Restaurants face a similar challenge – fewer dine-in customers, fewer profits and fewer tips to entice a steady supply of wait staff. Multi-family construction will suffer if large numbers of the unemployed aren’t put back to work. The office and industrial spaces will face their own challenges around providing a safe work environment, but neither requires a steady flow of foot traffic to keep income flowing; unless these offices provide back-end support for struggling retail or restaurant chains.
But even with these challenges facing it, the commercial space may not be ready for the graveyard just yet.
"‘Armageddon’" feels strong as a blanket statement for the industry as a whole,” says RealCrowd CEO Adam Hooper. “Yes, certain sectors have been crushed and there will be long term impacts and unknowns as to how they recover, but there are still some very strong fundamentals that make the case for real estate as a healthy place to invest capital.”

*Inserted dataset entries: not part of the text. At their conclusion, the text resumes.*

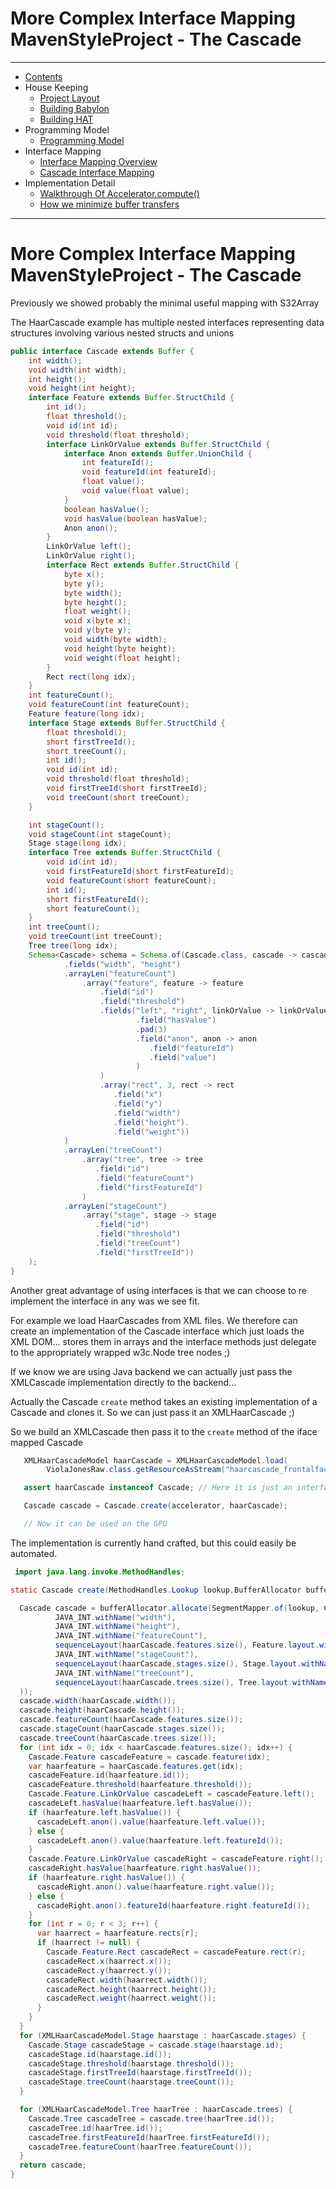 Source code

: 
# More Complex Interface Mapping MavenStyleProject - The Cascade

----

* [Contents](hat-00.md)
* House Keeping
    * [Project Layout](hat-01-01-project-layout.md)
    * [Building Babylon](hat-01-02-building-babylon.md)
    * [Building HAT](hat-01-03-building-hat.md)
* Programming Model
    * [Programming Model](hat-03-programming-model.md)
* Interface Mapping
    * [Interface Mapping Overview](hat-04-01-interface-mapping.md)
    * [Cascade Interface Mapping](hat-04-02-cascade-interface-mapping.md)
* Implementation Detail
    * [Walkthrough Of Accelerator.compute()](hat-accelerator-compute.md)
    * [How we minimize buffer transfers](hat-minimizing-buffer-transfers.md)

----

# More Complex Interface Mapping MavenStyleProject - The Cascade

Previously we showed probably the minimal useful mapping with S32Array

The HaarCascade example has multiple nested interfaces representing data
structures involving various nested structs and unions

```java
public interface Cascade extends Buffer {
    int width();
    void width(int width);
    int height();
    void height(int height);
    interface Feature extends Buffer.StructChild {
        int id();
        float threshold();
        void id(int id);
        void threshold(float threshold);
        interface LinkOrValue extends Buffer.StructChild {
            interface Anon extends Buffer.UnionChild {
                int featureId();
                void featureId(int featureId);
                float value();
                void value(float value);
            }
            boolean hasValue();
            void hasValue(boolean hasValue);
            Anon anon();
        }
        LinkOrValue left();
        LinkOrValue right();
        interface Rect extends Buffer.StructChild {
            byte x();
            byte y();
            byte width();
            byte height();
            float weight();
            void x(byte x);
            void y(byte y);
            void width(byte width);
            void height(byte height);
            void weight(float height);
        }
        Rect rect(long idx);
    }
    int featureCount();
    void featureCount(int featureCount);
    Feature feature(long idx);
    interface Stage extends Buffer.StructChild {
        float threshold();
        short firstTreeId();
        short treeCount();
        int id();
        void id(int id);
        void threshold(float threshold);
        void firstTreeId(short firstTreeId);
        void treeCount(short treeCount);
    }

    int stageCount();
    void stageCount(int stageCount);
    Stage stage(long idx);
    interface Tree extends Buffer.StructChild {
        void id(int id);
        void firstFeatureId(short firstFeatureId);
        void featureCount(short featureCount);
        int id();
        short firstFeatureId();
        short featureCount();
    }
    int treeCount();
    void treeCount(int treeCount);
    Tree tree(long idx);
    Schema<Cascade> schema = Schema.of(Cascade.class, cascade -> cascade
            .fields("width", "height")
            .arrayLen("featureCount")
                .array("feature", feature -> feature
                    .field("id")
                    .field("threshold")
                    .fields("left", "right", linkOrValue -> linkOrValue
                            .field("hasValue")
                            .pad(3)
                            .field("anon", anon -> anon
                               .field("featureId")
                               .field("value")
                            )
                    )
                    .array("rect", 3, rect -> rect
                       .field("x")
                       .field("y")
                       .field("width")
                       .field("height").
                       .field("weight"))
            )
            .arrayLen("treeCount")
                .array("tree", tree -> tree
                   .field("id")
                   .field("featureCount")
                   .field("firstFeatureId")
                )
            .arrayLen("stageCount")
                .array("stage", stage -> stage
                   .field("id")
                   .field("threshold")
                   .field("treeCount")
                   .field("firstTreeId"))
    );
}
```

Another great advantage of using interfaces is that we can choose
to re implement the interface in any was we see fit.

For example we load  HaarCascades from XML files.
We therefore can create an implementation of the Cascade interface which just
loads the XML DOM... stores them in arrays and the interface methods just delegate to
the appropriately wrapped  w3c.Node tree nodes ;)

If we know we are using Java backend we can actually
just pass the XMLCascade implementation directly to the backend...

Actually the Cascade `create` method takes an existing
implementation of a Cascade and clones it.
So we can just pass it an XMLHaarCascade ;)

So we build an XMLCascade then pass it to the `create` method of the iface
mapped Cascade

```java
   XMLHaarCascadeModel haarCascade = XMLHaarCascadeModel.load(
        ViolaJonesRaw.class.getResourceAsStream("haarcascade_frontalface_default.xml"));

   assert haarCascade instanceof Cascade; // Here it is just an interface

   Cascade cascade = Cascade.create(accelerator, haarCascade);

   // Now it can be used on the GPU
```

The implementation is currently hand crafted, but this could easily be automated.

```java
 import java.lang.invoke.MethodHandles;

static Cascade create(MethodHandles.Lookup lookup,BufferAllocator bufferAllocator, XMLHaarCascadeModel haarCascade) {

  Cascade cascade = bufferAllocator.allocate(SegmentMapper.of(lookup, Cascade.class,
          JAVA_INT.withName("width"),
          JAVA_INT.withName("height"),
          JAVA_INT.withName("featureCount"),
          sequenceLayout(haarCascade.features.size(), Feature.layout.withName(Feature.class.getSimpleName())).withName("feature"),
          JAVA_INT.withName("stageCount"),
          sequenceLayout(haarCascade.stages.size(), Stage.layout.withName(Stage.class.getSimpleName())).withName("stage"),
          JAVA_INT.withName("treeCount"),
          sequenceLayout(haarCascade.trees.size(), Tree.layout.withName(Tree.class.getSimpleName())).withName("tree")
  ));
  cascade.width(haarCascade.width());
  cascade.height(haarCascade.height());
  cascade.featureCount(haarCascade.features.size());
  cascade.stageCount(haarCascade.stages.size());
  cascade.treeCount(haarCascade.trees.size());
  for (int idx = 0; idx < haarCascade.features.size(); idx++) {
    Cascade.Feature cascadeFeature = cascade.feature(idx);
    var haarfeature = haarCascade.features.get(idx);
    cascadeFeature.id(haarfeature.id());
    cascadeFeature.threshold(haarfeature.threshold());
    Cascade.Feature.LinkOrValue cascadeLeft = cascadeFeature.left();
    cascadeLeft.hasValue(haarfeature.left.hasValue());
    if (haarfeature.left.hasValue()) {
      cascadeLeft.anon().value(haarfeature.left.value());
    } else {
      cascadeLeft.anon().value(haarfeature.left.featureId());
    }
    Cascade.Feature.LinkOrValue cascadeRight = cascadeFeature.right();
    cascadeRight.hasValue(haarfeature.right.hasValue());
    if (haarfeature.right.hasValue()) {
      cascadeRight.anon().value(haarfeature.right.value());
    } else {
      cascadeRight.anon().featureId(haarfeature.right.featureId());
    }
    for (int r = 0; r < 3; r++) {
      var haarrect = haarfeature.rects[r];
      if (haarrect != null) {
        Cascade.Feature.Rect cascadeRect = cascadeFeature.rect(r);
        cascadeRect.x(haarrect.x());
        cascadeRect.y(haarrect.y());
        cascadeRect.width(haarrect.width());
        cascadeRect.height(haarrect.height());
        cascadeRect.weight(haarrect.weight());
      }
    }
  }
  for (XMLHaarCascadeModel.Stage haarstage : haarCascade.stages) {
    Cascade.Stage cascadeStage = cascade.stage(haarstage.id);
    cascadeStage.id(haarstage.id());
    cascadeStage.threshold(haarstage.threshold());
    cascadeStage.firstTreeId(haarstage.firstTreeId());
    cascadeStage.treeCount(haarstage.treeCount());
  }

  for (XMLHaarCascadeModel.Tree haarTree : haarCascade.trees) {
    Cascade.Tree cascadeTree = cascade.tree(haarTree.id());
    cascadeTree.id(haarTree.id());
    cascadeTree.firstFeatureId(haarTree.firstFeatureId());
    cascadeTree.featureCount(haarTree.featureCount());
  }
  return cascade;
}
```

Falling dominoes and flaming holes
Whalen’s overriding concern is the flaming hole that a faltering commercial sector can leave in a city’s balance sheet. Citing a New York Times article by Matthew Haag, Whalen explains that a decline in rent being paid to commercial landlords can only result in a drop in tax payments to local governments, whose finances have already been spread wafer thin by COVID-19.
“Two months into the crisis,” wrote Haag on May 21, “the steep drop in rental income now threatens [commercial owners’] ability to pay bills, taxes and vendors — a looming catastrophe for [New York City], they warn.”
New York, despite being the epicentre of the coronavirus outbreak, will not be alone in trying to mitigate this colossal shortfall. The National League of Cities calculated that U.S. cities could face an overall revenue shortfall of $360 billion between 2020 and 2022.
“[W]e project that the portion of revenues for cities, towns and villages generated by sales and income taxes will have the largest relative fiscal impact on budget shortfalls, followed by revenues generated by fees and charges[, and] then property tax revenues,” the NLC staff wrote on May 14.
Because the fate of commercial real estate rests with the planet’s wildest of wild cards – human beings – there remains the distinct possibility that if social distancing doesn’t give pent-up shoppers or desperate store owners the results they’re hoping for, they will be all too happy to crowd into commercial spaces and behave as if social distancing never happened.
“It will be really interesting to see how these competing desires duke it out in our psychology,” says Adam Hooper, CEO of RealCrowd. “I think we've already started to see some people think that enough has been done and they're just ready to get back to life, but at what cost? My fear is if we get back to normal too quickly, we'll face a spike in infection rates which will inevitably lead to a rolling or revolving shutdown, which could be even more catastrophic to the economy and consumer confidence than the lumps we’re taking right now.”
It wouldn’t be the first time profit and short-term convenience have been given priority over the public good, but for any businesses willing to risk their customers’ health for the sake of making rent and covering payroll, it could be the last.